**** SOURCE MATERIAL ****
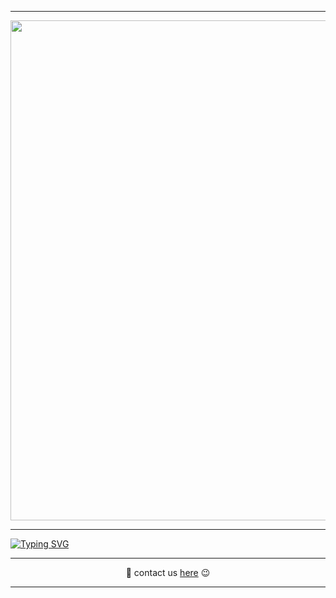___
<p align="center" >
  
<img src="https://i.pinimg.com/originals/67/05/23/67052359cfe2116dc8d7248eaefd0f72.gif" width="800" />
</p>


___
[![Typing SVG](https://readme-typing-svg.herokuapp.com?size=18&duration=3000&color=F72C3F&center=true&vCenter=true&multiline=true&width=800&height=200&lines=%E2%9C%8C%EF%B8%8F+Hi+there%2C;%E2%9C%8D%EF%B8%8F+we+do+anything+we+like+here+%F0%9F%92%97;%F0%9F%99%8B+we+are+looking+for+collaborators+%F0%9F%92%9E;%E2%9A%A1%EF%B8%8F+so%2C+if+you+want+to+become+a+member%2C+contacts+us+%F0%9F%94%A5)](https://git.io/typing-svg)
___
<p align="center">
  💞 contact us <a href="https://github.com/InVi-teamates/.github/issues/1#issue-1327483634">here</a> 😉 
 </p>
  
___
****
» GOAL OF THE EXERCISE: Your copy should be the entries retyped exactly, with no images in it.

» OUTPUT FOR THIS TASK:
___
<p align="center" >
  
<img src="https://i.pinimg.com/originals/67/05/23/67052359cfe2116dc8d7248eaefd0f72.gif" width="800" />
</p>


___
[![Typing SVG](https://readme-typing-svg.herokuapp.com?size=18&duration=3000&color=F72C3F&center=true&vCenter=true&multiline=true&width=800&height=200&lines=%E2%9C%8C%EF%B8%8F+Hi+there%2C;%E2%9C%8D%EF%B8%8F+we+do+anything+we+like+here+%F0%9F%92%97;%F0%9F%99%8B+we+are+looking+for+collaborators+%F0%9F%92%9E;%E2%9A%A1%EF%B8%8F+so%2C+if+you+want+to+become+a+member%2C+contacts+us+%F0%9F%94%A5)](https://git.io/typing-svg)
___
<p align="center">
  💞 contact us <a href="https://github.com/InVi-teamates/.github/issues/1#issue-1327483634">here</a> 😉 
 </p>
  
___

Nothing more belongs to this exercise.